Revealing our Cultural Heritage
Our archaeology team has worked on complex archaeological issues across a number of remote locations and with the Scottish Government championing the protection, curation and engagement of its cultural heritage, it is an exciting time in this sector.
The tasks we undertake incorporate the full project cycle, from pre-planning through to excavation of archaeological sites. Desk-based analysis considers wide-ranging archaeological, historical, geotechnical and engineering sources to work out whether a site is likely to produce important and unexpected discoveries and, if so, what the impact will be on the project. This can lead to fieldwork including geophysical surveys and evaluation trenches to full-scale strip excavations. As our team is skilled in all these activities, our presence and involvement can reduce risk by controlling the scope of work of fieldwork subcontractors.
Connecting people to projects through the past
Road projects can be particularly interesting because they are often built across marginal areas of land that have remained undeveloped in more recent times. As a consequence, this lack of development preserves evidence from the past. Recovering important information during construction, about how our ancestors lived and survived, can be a major boost for these schemes.

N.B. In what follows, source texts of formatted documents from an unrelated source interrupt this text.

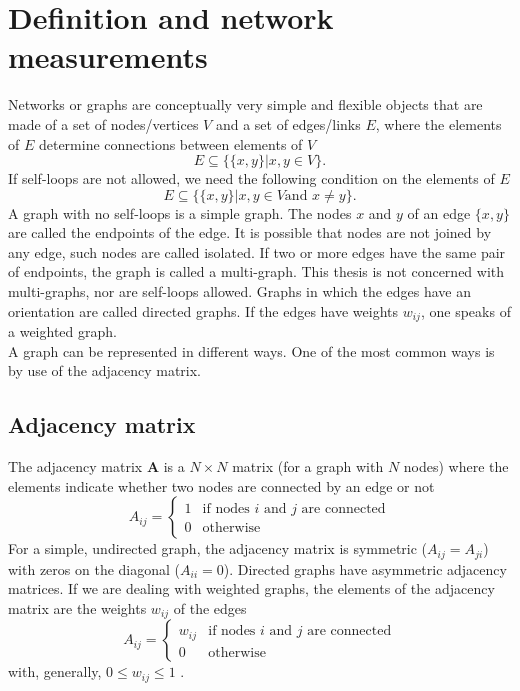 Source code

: \documentclass[11 pt , letterpaper , twoside , openright]{book}
\begin{document}


\section{Definition and network measurements}
\label{netDef}

Networks or graphs are conceptually very simple and flexible objects that are made of a set of nodes/vertices $V$ and a set of edges/links $E$, where the elements of $E$ determine connections between elements of $V$ \cite{Costa2018}
\begin{equation}
	E \subseteq \{\{x, y\}| x, y \in V \}.
\end{equation}
If self-loops are not allowed, we need the following condition on the elements of $E$
\begin{equation}
	E \subseteq \{\{x, y\}| x, y \in V \text{and\ } x \neq y \}.
\end{equation}
A graph with no self-loops is a simple graph. The nodes $x$ and $y$ of an edge $\{x, y\}$ are called the endpoints of the edge. It is possible that nodes are not joined by any edge, such nodes are called isolated. If two or more edges have the same pair of endpoints, the graph is called a multi-graph. This thesis is not concerned with multi-graphs, nor are self-loops allowed. Graphs in which the edges have an orientation are called directed graphs. If the edges have weights $w_{ij}$, one speaks of a weighted graph.\\
A graph can be represented in different ways. One of the most common ways is by use of the adjacency matrix.\\

\subsection{Adjacency matrix}

The adjacency matrix \textbf{A} is a $N \times N$ matrix (for a graph with $N$ nodes) where the elements indicate whether two nodes are connected by an edge or not \cite{Mata2020}
\begin{equation}
	A_{ij} = 
	\begin{cases}
		1 & \text{if nodes $i$ and $j$ are connected}\\
		0 & \text{otherwise}
	\end{cases}
\end{equation}
For a simple, undirected graph, the adjacency matrix is symmetric ($A_{ij} = A_{ji}$) with zeros on the diagonal ($A_{ii} = 0$). Directed graphs have asymmetric adjacency matrices. If we are dealing with weighted graphs, the elements of the adjacency matrix are the weights $w_{ij}$ of the edges
\begin{equation}
	A_{ij} = 
	\begin{cases}
		w_{ij} & \text{if nodes $i$ and $j$ are connected}\\
		0 & \text{otherwise}
	\end{cases}
\end{equation}
with, generally, $0 \leqslant w_{ij} \leqslant 1$ \cite{Mata2020}. \\
\end{document}
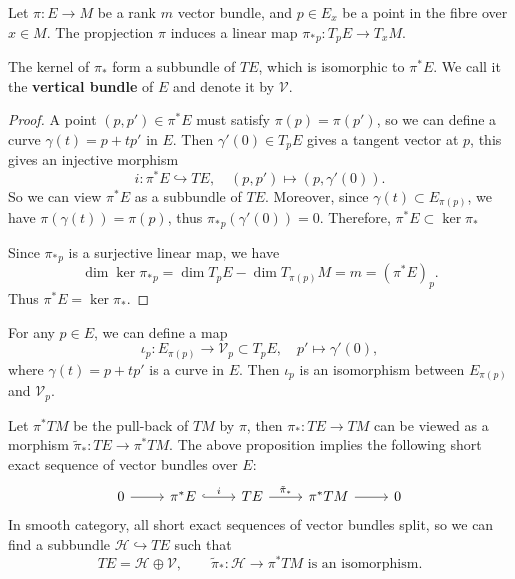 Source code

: Let $\pi:E\to M$ be a rank $m$ vector bundle, and $p\in E_x$ be a point in the fibre over $x\in M$. 
The propjection $\pi$ induces a linear map $\pi_*{}_p: T_p E \to T_x M$. 
\begin{proposition}
    The kernel of $\pi_*$ form a subbundle of $TE$, which is isomorphic to $\pi^* E$. 
    We call it the \textbf{vertical bundle} of $E$ and denote it by $\mathcal{V}$.
\end{proposition}
\begin{proof}
    A point $(p,p')\in \pi^* E$ must satisfy $\pi(p) = \pi(p')$, so we can define a curve $\gamma(t) = p + t p'$ in $E$.
    Then $\gamma'(0) \in T_p E$ gives a tangent vector at $p$, this gives an injective morphism 
    \begin{equation*}
        i: \pi^* E \hookrightarrow TE, \quad (p,p') \mapsto (p,\gamma'(0)).
    \end{equation*}
    So we can view $\pi^* E$ as a subbundle of $TE$. 
    Moreover, since $\gamma(t)\subset E_{\pi(p)}$, we have $\pi(\gamma(t)) = \pi(p)$, thus $\pi_*{}_p(\gamma'(0)) = 0$. 
    Therefore, $\pi^* E\subset \ker\pi_*$ 

    Since $\pi_*{}_p$ is a surjective linear map, we have 
    \begin{equation*}
        \dim \ker \pi_*{}_p = \dim T_p E - \dim T_{\pi(p)} M = m = (\pi^* E)_p.
    \end{equation*}
    Thus $\pi^* E = \ker \pi_*$.
\end{proof}
For any $p\in E$, we can define a map 
\begin{equation*}
    \iota_p: E_{\pi(p)} \to \mathcal{V}_p\subset T_p E, \quad p' \mapsto \gamma'(0),
\end{equation*}
where $\gamma(t) = p + t p'$ is a curve in $E$. 
Then $\iota_p$ is an isomorphism between $E_{\pi(p)}$ and $\mathcal{V}_p$.

Let $\pi^*TM$ be the pull-back of $TM$ by $\pi$, then $\pi_*: TE \to TM$ can be viewed as 
a morphism $\tilde{\pi}_*: TE \to \pi^* TM$. 
The above proposition implies the following short exact sequence of vector bundles over $E$:
\[\begin{tikzcd}
    0 & {\pi^*E} & TE & {\pi^*TM} & 0
    \arrow[from=1-1, to=1-2]
    \arrow["i", hook, from=1-2, to=1-3]
    \arrow["\tilde{\pi}_*", from=1-3, to=1-4]
    \arrow[from=1-4, to=1-5]
\end{tikzcd}\]
In smooth category, all short exact sequences of vector bundles split, 
so we can find a subbundle $\mathcal{H}\hookrightarrow TE$ such that 
\begin{equation*}
    TE = \mathcal{H} \oplus \mathcal{V}, \qquad \tilde{\pi}_*: \mathcal{H} \to \pi^* TM \text{ is an isomorphism}.
\end{equation*}


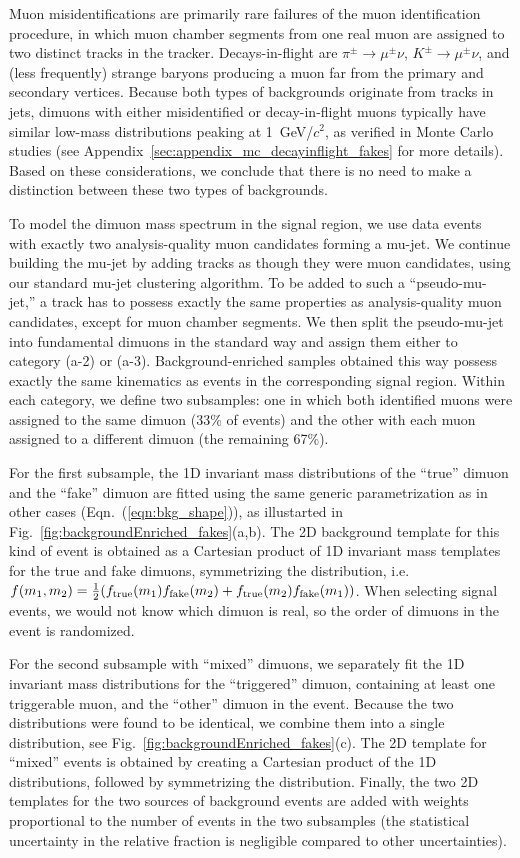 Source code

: Muon misidentifications are primarily rare failures of the muon
identification procedure, in which muon chamber segments from one real
muon are assigned to two distinct tracks in the tracker.
Decays-in-flight are $\pi^\pm \to \mu^\pm\nu$, $K^\pm \to \mu^\pm
\nu$, and (less frequently) strange baryons producing a muon far from
the primary and secondary vertices. Because both types of backgrounds
originate from tracks in jets, dimuons with either misidentified or
decay-in-flight muons typically have similar low-mass distributions
peaking at 1~GeV/$c^2$, as verified in Monte Carlo studies (see
Appendix~\ref{sec:appendix_mc_decayinflight_fakes} for more
details). Based on these considerations, we conclude that there is no
need to make a distinction between these two types of backgrounds.

To model the dimuon mass spectrum in the signal region, we use data
events with exactly two analysis-quality muon candidates forming a
mu-jet. We continue building the mu-jet by adding tracks as though
they were muon candidates, using our standard mu-jet clustering
algorithm. To be added to such a ``pseudo-mu-jet,'' a track has to
possess exactly the same properties as analysis-quality muon
candidates, except for muon chamber segments. We then split the
pseudo-mu-jet into fundamental dimuons in the standard way and assign
them either to category (a-2) or (a-3). Background-enriched samples
obtained this way possess exactly the same kinematics as events in the
corresponding signal region. Within each category, we define two
subsamples: one in which both identified muons were assigned to the same
dimuon (33\% of events) and the other with each muon assigned to a
different dimuon (the remaining 67\%).

For the first subsample, the 1D invariant mass distributions of the
``true'' dimuon and the ``fake'' dimuon are fitted using the same
generic parametrization as in other cases
(Eqn.~(\ref{eqn:bkg_shape})), as illustarted in
Fig.~\ref{fig:backgroundEnriched_fakes}(a,b). The 2D background
template for this kind of event is obtained as a Cartesian product of
1D invariant mass templates for the true and fake dimuons,
symmetrizing the distribution, i.e.\ $f(m_1,m_2)=\tfrac{1}{2} (f_{\mbox{\scriptsize true}}(m_1)
f_{\mbox{\scriptsize fake}}(m_2)+f_{\mbox{\scriptsize true}}(m_2) f_{\mbox{\scriptsize fake}}(m_1))$.  When selecting signal
events, we would not know which dimuon is real, so the order of
dimuons in the event is randomized.

For the second subsample with ``mixed'' dimuons, we separately fit
the 1D invariant mass distributions for the ``triggered'' dimuon,
containing at least one triggerable muon, and the ``other'' dimuon in
the event. Because the two distributions were found to be identical,
we combine them into a single distribution, see Fig.~\ref{fig:backgroundEnriched_fakes}(c). 
The 2D template for ``mixed'' events is obtained by creating a Cartesian
product of the 1D distributions, followed by symmetrizing the
distribution. Finally, the two 2D templates for the two sources of
background events are added with weights proportional to the number of
events in the two subsamples (the statistical uncertainty in the
relative fraction is negligible compared to other uncertainties).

This allows a perfect platform for engagement of the public and provides an opportunity for some of our clients to demonstrate their commitment to Cultural Heritage.
We believe that the key aspect of archaeology on these types of schemes is the ability to engage and stimulate the public’s imagination and thereby create a connection with the project that helps smooth the construction process. We pride ourselves on applying our technical background expertise and integrity to preserve knowledge of archaeological remains for future generations in the best way possible.
Whether it is a flint-knapping site from 10,000 years ago in the Mesolithic, a 6,000-year-old Neolithic long house or a post-Medieval lime kiln, it is a privilege to see these types of site first hand. What our archaeologists do is share and disseminate the knowledge in a digestible manner, creating and engaging a link with the past which can sometimes bring to life the story of a prehistoric beaker or flint knife.
Well planned and performed archaeological engagement during site work can demonstrate that construction is not a destructive process but opens windows into our collective past.